[DATA SHOWN]

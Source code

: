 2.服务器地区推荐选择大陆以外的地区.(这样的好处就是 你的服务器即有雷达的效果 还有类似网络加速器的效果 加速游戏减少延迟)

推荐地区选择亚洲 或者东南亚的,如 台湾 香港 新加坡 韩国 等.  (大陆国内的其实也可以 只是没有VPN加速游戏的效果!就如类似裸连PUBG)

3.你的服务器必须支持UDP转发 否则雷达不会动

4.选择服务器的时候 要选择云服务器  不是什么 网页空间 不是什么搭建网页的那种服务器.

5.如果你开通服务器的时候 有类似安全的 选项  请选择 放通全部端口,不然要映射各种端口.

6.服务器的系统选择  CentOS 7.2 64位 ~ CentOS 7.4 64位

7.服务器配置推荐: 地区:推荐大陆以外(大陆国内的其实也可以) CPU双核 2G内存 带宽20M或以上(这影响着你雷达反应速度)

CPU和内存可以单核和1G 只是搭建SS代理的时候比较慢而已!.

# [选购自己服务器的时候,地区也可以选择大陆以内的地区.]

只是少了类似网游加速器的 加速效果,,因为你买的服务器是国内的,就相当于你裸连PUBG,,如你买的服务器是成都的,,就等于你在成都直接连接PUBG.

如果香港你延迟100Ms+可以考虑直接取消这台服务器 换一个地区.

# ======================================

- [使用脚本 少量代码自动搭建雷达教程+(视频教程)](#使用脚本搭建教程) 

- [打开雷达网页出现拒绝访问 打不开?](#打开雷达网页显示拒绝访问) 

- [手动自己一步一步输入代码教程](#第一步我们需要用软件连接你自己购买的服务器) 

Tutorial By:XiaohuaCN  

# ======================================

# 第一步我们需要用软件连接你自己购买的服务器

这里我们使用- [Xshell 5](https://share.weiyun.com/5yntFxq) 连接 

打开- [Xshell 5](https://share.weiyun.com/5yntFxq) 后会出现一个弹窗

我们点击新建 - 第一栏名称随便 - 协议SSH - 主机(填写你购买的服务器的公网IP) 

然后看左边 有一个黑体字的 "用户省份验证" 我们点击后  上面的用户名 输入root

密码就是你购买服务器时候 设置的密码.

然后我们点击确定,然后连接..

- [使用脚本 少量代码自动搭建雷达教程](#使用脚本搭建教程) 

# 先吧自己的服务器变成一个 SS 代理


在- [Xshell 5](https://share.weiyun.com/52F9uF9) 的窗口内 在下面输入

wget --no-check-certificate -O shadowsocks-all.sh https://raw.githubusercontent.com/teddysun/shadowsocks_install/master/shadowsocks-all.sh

[/DATA SHOWN]

### WHAT THE TASK ASKS
Only the lines from the one containing "我们点击新建 - 第一栏名称随便" through the last line of the records should appear, each written out exactly.

### ANSWER AREA
我们点击新建 - 第一栏名称随便 - 协议SSH - 主机(填写你购买的服务器的公网IP) 

然后看左边 有一个黑体字的 "用户省份验证" 我们点击后  上面的用户名 输入root

密码就是你购买服务器时候 设置的密码.

然后我们点击确定,然后连接..

- [使用脚本 少量代码自动搭建雷达教程](#使用脚本搭建教程) 

# 先吧自己的服务器变成一个 SS 代理


在- [Xshell 5](https://share.weiyun.com/52F9uF9) 的窗口内 在下面输入

wget --no-check-certificate -O shadowsocks-all.sh https://raw.githubusercontent.com/teddysun/shadowsocks_install/master/shadowsocks-all.sh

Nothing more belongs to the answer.